The lessons we (should have) learned in 2003
Lesson 2: Space transportation is broken (part 2)
For expendable launch vehicles (ELVs), 2003 was not a bad year, but it was not a particularly good one, either. Only two of the 62 ELV launches in 2003 failed: a Chinese KT-1 small launch vehicle in September and a Japanese H-2A carrying two intelligence satellites in November. The Ariane 5 returned to service in April after the failure of the first Ariane 5 ECA launch in December 2002, although the ECA variant is not scheduled to fly again until this year. The Atlas 5 and Delta 4 EELVs also racked up two successful launches each in 2003.
These successes, though, masked deeper problems with the worldwide launch industry. The industry continues to suffer from a glut of vehicles that have sharply driven down prices—Malaysian communications company Binariang reportedly bought a Proton launch in September for less than $50 million—without stimulating additional demand. Governments in both the US and Europe have both been forced to consider spending potentially billions to support launch services originally envisioned to be commercially self-sufficient. Moreover, there are few prospects of returning to the go-go years of the 1990s, when commercial and overall launch activity was significantly higher.
This is not a new problem—it has been in the makings since the bottom fell out of the commercial launch market at the beginning of the decade—but 2003 made it clear the problems are substantial and long-term. More importantly, those problems will also be difficult to solve, so don’t expect much progress here in the coming year.
Lesson 3: Suborbital is on the way up
The events of 2003 may not have completely erased the doubts that a manned suborbital RLV could be developed, but those events went a long way towards extinguishing them. Burt Rutan’s company, Scaled Composites, unveiled its X Prize competitor, SpaceShipOne, in April; after a series of captive carry and glide tests, it performed its first powered flight on the 100th anniversary of the Wright Brothers’ historic flight in December. Rutan is not alone: several other competitors, including Armadillo, Starchaser, Canadian Arrow, and Da Vinci, all made progress in 2003, and new teams entered the competition as late as December. XCOR Aerospace, not an X Prize competitor, made news of its own in October when the FAA notified it that its launch license application was complete enough for the agency to decide whether to award a license.

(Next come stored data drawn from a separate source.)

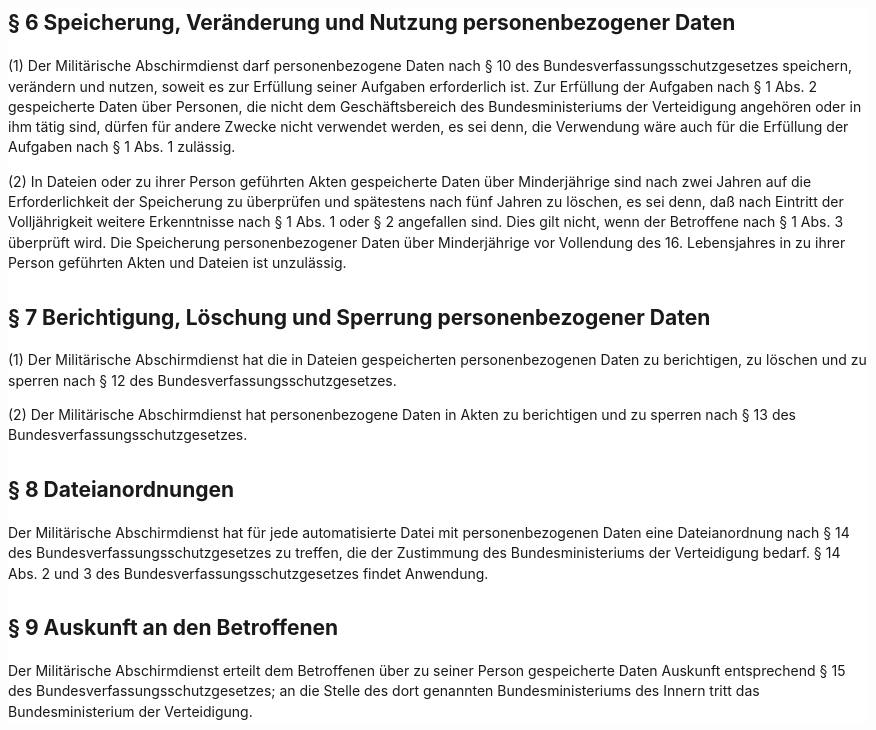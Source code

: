 
## § 6 Speicherung, Veränderung und Nutzung personenbezogener Daten

(1) Der Militärische Abschirmdienst darf personenbezogene Daten nach §
10 des Bundesverfassungsschutzgesetzes speichern, verändern und
nutzen, soweit es zur Erfüllung seiner Aufgaben erforderlich ist. Zur
Erfüllung der Aufgaben nach § 1 Abs. 2 gespeicherte Daten über
Personen, die nicht dem Geschäftsbereich des Bundesministeriums der
Verteidigung angehören oder in ihm tätig sind, dürfen für andere
Zwecke nicht verwendet werden, es sei denn, die Verwendung wäre auch
für die Erfüllung der Aufgaben nach § 1 Abs. 1 zulässig.

(2) In Dateien oder zu ihrer Person geführten Akten gespeicherte Daten
über Minderjährige sind nach zwei Jahren auf die Erforderlichkeit der
Speicherung zu überprüfen und spätestens nach fünf Jahren zu löschen,
es sei denn, daß nach Eintritt der Volljährigkeit weitere Erkenntnisse
nach § 1 Abs. 1 oder § 2 angefallen sind. Dies gilt nicht, wenn der
Betroffene nach § 1 Abs. 3 überprüft wird. Die Speicherung
personenbezogener Daten über Minderjährige vor Vollendung des 16.
Lebensjahres in zu ihrer Person geführten Akten und Dateien ist
unzulässig.


## § 7 Berichtigung, Löschung und Sperrung personenbezogener Daten

(1) Der Militärische Abschirmdienst hat die in Dateien gespeicherten
personenbezogenen Daten zu berichtigen, zu löschen und zu sperren nach
§ 12 des Bundesverfassungsschutzgesetzes.

(2) Der Militärische Abschirmdienst hat personenbezogene Daten in
Akten zu berichtigen und zu sperren nach § 13 des
Bundesverfassungsschutzgesetzes.


## § 8 Dateianordnungen

Der Militärische Abschirmdienst hat für jede automatisierte Datei mit
personenbezogenen Daten eine Dateianordnung nach § 14 des
Bundesverfassungsschutzgesetzes zu treffen, die der Zustimmung des
Bundesministeriums der Verteidigung bedarf. § 14 Abs. 2 und 3 des
Bundesverfassungsschutzgesetzes findet Anwendung.


## § 9 Auskunft an den Betroffenen

Der Militärische Abschirmdienst erteilt dem Betroffenen über zu seiner
Person gespeicherte Daten Auskunft entsprechend § 15 des
Bundesverfassungsschutzgesetzes; an die Stelle des dort genannten
Bundesministeriums des Innern tritt das Bundesministerium der
Verteidigung.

What these events show is that the three key factors of suborbital RLV development—technical, economic, and regulatory—are now falling into place. Vehicle technology has progressed to the point where vehicles can be developed relatively inexpensively—perhaps a few tens of millions of dollars—which allows ventures to more easily raise funds from well-heeled angel investors (such as Paul Allen, who is funding SpaceShipOne), or even self-funded (as is the case of John Carmack’s Armadillo Aerospace.) The FAA eased regulatory uncertainty in the fall by concluding that suborbital RLVs should be licensed as launch vehicles, not aircraft, much to the satisfaction of most vehicle developers.
Most observers believe that Rutan has the inside track for winning the X Prize some time in 2004. Even if, for some reason, Rutan falls short, there are a number of other viable efforts that could claim the prize before it expires at the end of the year. 2004 should be the year when suborbital spaceflight becomes a reality. The new challenge will be to ensure that these new suborbital vehicles can be commercially as well as technically viable, serving space tourism and other markets.